Example: Over at the Guardian, CampusProgress editor Ben Adler pooh-poohs the Simpsons movie not because it's a mediocre episode stretched out to 90 minutes, but because it isn't sufficiently left-wing:

It is almost a given in elite liberal circles that you are, or once were, a devoted fan of The Simpsons… The humour is so sharp-edged, and apparently liberal, that you wonder how they were able to get away with saying that on network television (Fox, no less)…
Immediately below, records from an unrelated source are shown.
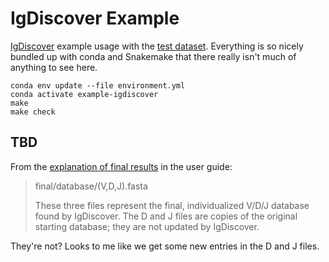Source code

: # IgDiscover Example

[IgDiscover](http://docs.igdiscover.se/) example usage with the
[test dataset](http://docs.igdiscover.se/en/stable/testing.html#test).
Everything is so nicely bundled up with conda and Snakemake that there really
isn't much of anything to see here.

    conda env update --file environment.yml
    conda activate example-igdiscover
    make
    make check

## TBD


From the
[explanation of final results](http://docs.igdiscover.se/en/stable/guide.html#final-results)
in the user guide:

> final/database/(V,D,J).fasta
> 
> These three files represent the final, individualized V/D/J database found by
> IgDiscover. The D and J files are copies of the original starting database;
> they are not updated by IgDiscover.

They're not?  Looks to me like we get some new entries in the D and J files.
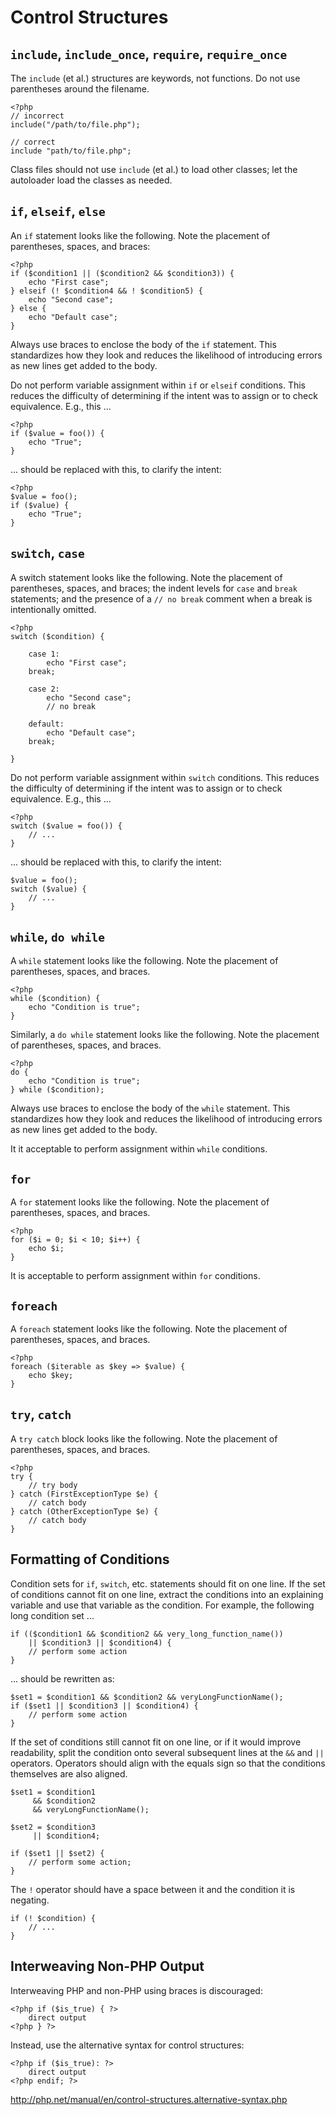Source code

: Control Structures
==================

`include`, `include_once`, `require`, `require_once`
----------------------------------------------------

The `include` (et al.) structures are keywords, not functions. Do not use
parentheses around the filename.

    <?php
    // incorrect
    include("/path/to/file.php");
    
    // correct
    include "path/to/file.php";

Class files should not use `include` (et al.) to load other classes; let the
autoloader load the classes as needed.


`if`, `elseif`, `else`
----------------------

An `if` statement looks like the following. Note the placement of parentheses,
spaces, and braces:

    <?php
    if ($condition1 || ($condition2 && $condition3)) {
        echo "First case";
    } elseif (! $condition4 && ! $condition5) {
        echo "Second case";
    } else {
        echo "Default case";
    }

Always use braces to enclose the body of the `if` statement. This standardizes
how they look and reduces the likelihood of introducing errors as new lines
get added to the body.

Do not perform variable assignment within `if` or `elseif` conditions. This
reduces the difficulty of determining if the intent was to assign or to check
equivalence. E.g., this ...

    <?php
    if ($value = foo()) {
        echo "True";
    }

... should be replaced with this, to clarify the intent:

    <?php
    $value = foo();
    if ($value) {
        echo "True";
    }

    
`switch`, `case`
----------------    

A switch statement looks like the following. Note the placement of
parentheses, spaces, and braces; the indent levels for `case` and `break`
statements; and the presence of a `// no break` comment when a break is
intentionally omitted.

    <?php
    switch ($condition) {
        
        case 1:
            echo "First case";
        break;

        case 2:
            echo "Second case";
            // no break
        
        default:
            echo "Default case";
        break;
        
    }

Do not perform variable assignment within `switch` conditions. This reduces
the difficulty of determining if the intent was to assign or to check
equivalence. E.g., this ...

    <?php
    switch ($value = foo()) {
        // ...
    }

... should be replaced with this, to clarify the intent:

    $value = foo();
    switch ($value) {
        // ...
    }


`while`, `do while`
-------------------

A `while` statement looks like the following. Note the placement of
parentheses, spaces, and braces.

    <?php
    while ($condition) {
        echo "Condition is true";
    }

Similarly, a `do while` statement looks like the following. Note the placement
of parentheses, spaces, and braces.

    <?php
    do {
        echo "Condition is true";
    } while ($condition);

Always use braces to enclose the body of the `while` statement. This
standardizes how they look and reduces the likelihood of introducing errors as
new lines get added to the body.

It it acceptable to perform assignment within `while` conditions.


`for`
-----

A `for` statement looks like the following. Note the placement of parentheses,
spaces, and braces.

    <?php
    for ($i = 0; $i < 10; $i++) {
        echo $i;
    }
    
It is acceptable to perform assignment within `for` conditions.


`foreach`
---------
    
A `foreach` statement looks like the following. Note the placement of
parentheses, spaces, and braces.

    <?php
    foreach ($iterable as $key => $value) {
        echo $key;
    }


`try`, `catch`
--------------

A `try catch` block looks like the following. Note the placement of
parentheses, spaces, and braces.

    <?php
    try {
        // try body
    } catch (FirstExceptionType $e) {
        // catch body
    } catch (OtherExceptionType $e) {
        // catch body
    }


Formatting of Conditions
------------------------

Condition sets for `if`, `switch`, etc. statements should fit on one line. If
the set of conditions cannot fit on one line, extract the conditions into an
explaining variable and use that variable as the condition. For example, the
following long condition set ...

    if (($condition1 && $condition2 && very_long_function_name())
        || $condition3 || $condition4) {
        // perform some action
    }

... should be rewritten as:

    $set1 = $condition1 && $condition2 && veryLongFunctionName();
    if ($set1 || $condition3 || $condition4) {
        // perform some action
    }

If the set of conditions still cannot fit on one line, or if it would improve
readability, split the condition onto several subsequent lines at the `&&` and
`||` operators. Operators should align with the equals sign so that the
conditions themselves are also aligned.

    $set1 = $condition1
         && $condition2
         && veryLongFunctionName();
    
    $set2 = $condition3
         || $condition4;
    
    if ($set1 || $set2) {
        // perform some action;
    }
    
The `!` operator should have a space between it and the condition it is
negating.

    if (! $condition) {
        // ...
    }


Interweaving Non-PHP Output
---------------------------

Interweaving PHP and non-PHP using braces is discouraged:

    <?php if ($is_true) { ?>
        direct output
    <?php } ?>

Instead, use the alternative syntax for control structures:

    <?php if ($is_true): ?>
        direct output
    <?php endif; ?>
    
<http://php.net/manual/en/control-structures.alternative-syntax.php>
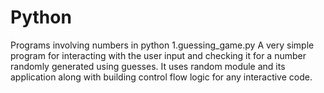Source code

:# Python
Programs involving numbers in python
1.guessing_game.py
A very simple program for interacting with the user input and checking it for a number randomly generated using guesses.
It uses random module and its application along with building control flow logic for any interactive code.
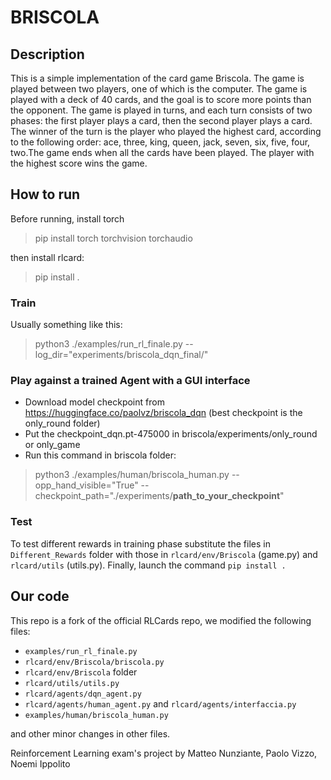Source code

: # BRISCOLA

## Description
This is a simple implementation of the card game Briscola. The game is played between two players, one of which is the computer. The game is played with a deck of 40 cards, and the goal is to score more points than the opponent. The game is played in turns, and each turn consists of two phases: the first player plays a card, then the second player plays a card. The winner of the turn is the player who played the highest card, according to the following order: ace, three, king, queen, jack, seven, six, five, four, two.The game ends when all the cards have been played. The player with the highest score wins the game.

## How to run

Before running, install torch
> pip install torch torchvision torchaudio


then install rlcard:

> pip install .

### Train

Usually something like this:

> python3 ./examples/run_rl_finale.py --log_dir="experiments/briscola_dqn_final/"


### Play against a trained Agent with a GUI interface

- Download model checkpoint from https://huggingface.co/paolvz/briscola_dqn (best checkpoint is the only_round folder)
- Put the checkpoint_dqn.pt-475000 in briscola/experiments/only_round or only_game
- Run this command in briscola folder:

> python3 ./examples/human/briscola_human.py --opp_hand_visible="True" --checkpoint_path="./experiments/**path_to_your_checkpoint**"

### Test
To test different rewards in training phase substitute the files in `Different_Rewards` folder with those in `rlcard/env/Briscola` (game.py)  and `rlcard/utils` (utils.py). Finally, launch the command `pip install .`

## Our code
This repo is  a fork of the official RLCards repo, we modified the following files:
- `examples/run_rl_finale.py`
- `rlcard/env/Briscola/briscola.py`
- `rlcard/env/Briscola` folder
- `rlcard/utils/utils.py`
- `rlcard/agents/dqn_agent.py`
- `rlcard/agents/human_agent.py` and `rlcard/agents/interfaccia.py`
-  `examples/human/briscola_human.py`

and other minor changes in other files.

Reinforcement Learning exam's project by Matteo Nunziante, Paolo Vizzo, Noemi Ippolito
That's why it was so disappointing to see the hilarious new Simpsons movie engage in some weirdly illiberal gags. The plot device driving the action and denouement is that the head of the Environmental Protection Agency, named Russ Cargill, runs amok and isolates Springfield in a glass bubble to prevent a contamination from spreading.
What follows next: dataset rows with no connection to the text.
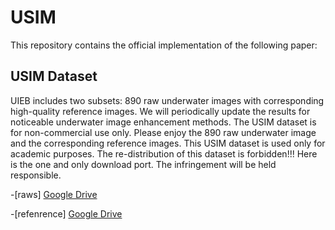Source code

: # USIM
This repository contains the official implementation of the following paper:


## USIM Dataset
UIEB includes two subsets: 890 raw underwater images with corresponding high-quality reference images. We will periodically update the results for noticeable underwater image enhancement methods. The USIM dataset is for non-commercial use only. Please enjoy the 890 raw underwater image and the corresponding reference images.
This USIM dataset is used only for academic purposes. The re-distribution of this dataset is forbidden!!! Here is the one and only download port. The infringement will be held responsible.

-[raws]  <a href="https://drive.google.com/file/d/1G4A4h8cNPTUbdoi4BQC1OlAsFiuFR6ZB/view?usp=drive_link">Google Drive</a>

-[refenrence] <a href="https://drive.google.com/file/d/1G4A4h8cNPTUbdoi4BQC1OlAsFiuFR6ZB/view?usp=drive_link">Google Drive</a>
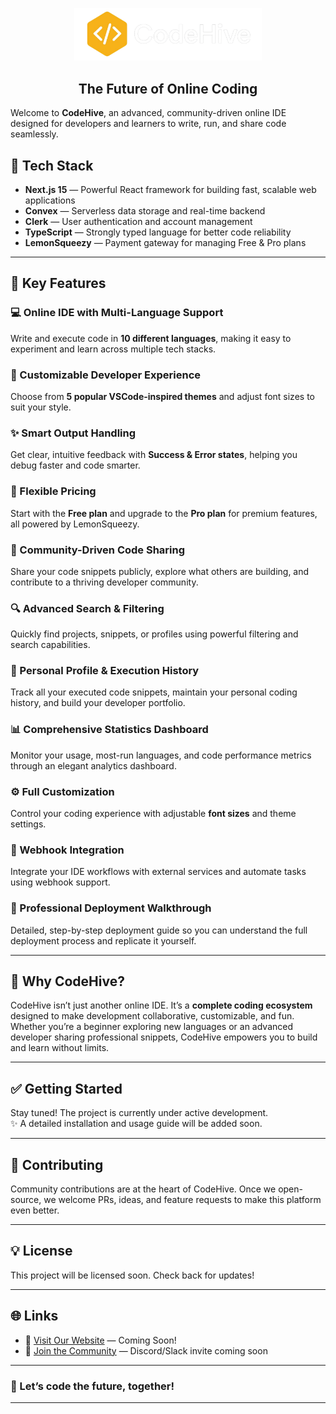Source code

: <p align="center">
  <img src="public/logo2.png" alt="CodeHive Logo" width="300"/>
  <h2 align="center"><strong>The Future of Online Coding</strong></h2>
</p>

Welcome to **CodeHive**, an advanced, community-driven online IDE designed for developers and learners to write, run, and share code seamlessly.  

## 🚀 Tech Stack

- **Next.js 15** — Powerful React framework for building fast, scalable web applications
- **Convex** — Serverless data storage and real-time backend
- **Clerk** — User authentication and account management
- **TypeScript** — Strongly typed language for better code reliability
- **LemonSqueezy** — Payment gateway for managing Free & Pro plans

---

## 🌟 Key Features

### 💻 Online IDE with Multi-Language Support
Write and execute code in **10 different languages**, making it easy to experiment and learn across multiple tech stacks.

### 🎨 Customizable Developer Experience
Choose from **5 popular VSCode-inspired themes** and adjust font sizes to suit your style.

### ✨ Smart Output Handling
Get clear, intuitive feedback with **Success & Error states**, helping you debug faster and code smarter.

### 💎 Flexible Pricing
Start with the **Free plan** and upgrade to the **Pro plan** for premium features, all powered by LemonSqueezy.

### 🤝 Community-Driven Code Sharing
Share your code snippets publicly, explore what others are building, and contribute to a thriving developer community.

### 🔍 Advanced Search & Filtering
Quickly find projects, snippets, or profiles using powerful filtering and search capabilities.

### 👤 Personal Profile & Execution History
Track all your executed code snippets, maintain your personal coding history, and build your developer portfolio.

### 📊 Comprehensive Statistics Dashboard
Monitor your usage, most-run languages, and code performance metrics through an elegant analytics dashboard.

### ⚙️ Full Customization
Control your coding experience with adjustable **font sizes** and theme settings.

### 🔗 Webhook Integration
Integrate your IDE workflows with external services and automate tasks using webhook support.

### 🌟 Professional Deployment Walkthrough
Detailed, step-by-step deployment guide so you can understand the full deployment process and replicate it yourself.

---

## 💬 Why CodeHive?

CodeHive isn’t just another online IDE. It’s a **complete coding ecosystem** designed to make development collaborative, customizable, and fun. Whether you’re a beginner exploring new languages or an advanced developer sharing professional snippets, CodeHive empowers you to build and learn without limits.

---

## ✅ Getting Started

Stay tuned! The project is currently under active development.  
✨ A detailed installation and usage guide will be added soon.

---

## 🙌 Contributing

Community contributions are at the heart of CodeHive. Once we open-source, we welcome PRs, ideas, and feature requests to make this platform even better.

---

## 💡 License

This project will be licensed soon. Check back for updates!

---

## 🌐 Links

- 🌟 [Visit Our Website](#) — Coming Soon!
- 💬 [Join the Community](#) — Discord/Slack invite coming soon

---

### 🚀 Let’s code the future, together!

---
When that fails he decides to simply blow Springfield up (and presumably kill everyone living there). Obviously it is meant to be hyperbolic. But the irony may be lost on the average viewer.

The anti-environmental thread runs throughout the movie. Lisa's presentation at a town meeting on the pollution in Lake Springfield is called "An Irritating Truth". Lisa and her new boyfriend are presented as self-righteous nags for badgering the town about pollution and environmental efficiency.
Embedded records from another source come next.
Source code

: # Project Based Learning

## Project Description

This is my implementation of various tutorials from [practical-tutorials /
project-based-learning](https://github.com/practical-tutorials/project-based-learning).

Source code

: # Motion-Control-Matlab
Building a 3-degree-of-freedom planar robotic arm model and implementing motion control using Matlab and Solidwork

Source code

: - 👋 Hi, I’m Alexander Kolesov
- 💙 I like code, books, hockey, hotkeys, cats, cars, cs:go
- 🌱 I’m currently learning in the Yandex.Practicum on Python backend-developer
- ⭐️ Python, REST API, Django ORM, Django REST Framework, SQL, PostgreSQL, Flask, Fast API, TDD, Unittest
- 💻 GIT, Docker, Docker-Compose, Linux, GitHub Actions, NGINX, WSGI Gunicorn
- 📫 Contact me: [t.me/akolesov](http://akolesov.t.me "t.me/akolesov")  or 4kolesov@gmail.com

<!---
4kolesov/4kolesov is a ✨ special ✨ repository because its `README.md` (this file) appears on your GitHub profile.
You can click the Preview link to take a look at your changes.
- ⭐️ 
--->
Digging trenches around the perimeter of the Center for American Progress in preparation for the next culture war and testing cartoons for ideological purity! Adler, who clearly knows from funny, suggests a few script changes:

Certainly there are jokes that liberals would find politically congenial. The president is Republican Arnold Schwarzenegger and his detached management style allows Cargill to take drastic measures without proper oversight (and partly to enrich himself: He owns the company that makes the glass bubble). The analogy to the current president and his relationship with Vice President Cheney is obvious. But wouldn't it be more accurate, and more effective, to make the bad guy, say, the secretary of defence instead of the EPA administrator?

Worst…column…ever.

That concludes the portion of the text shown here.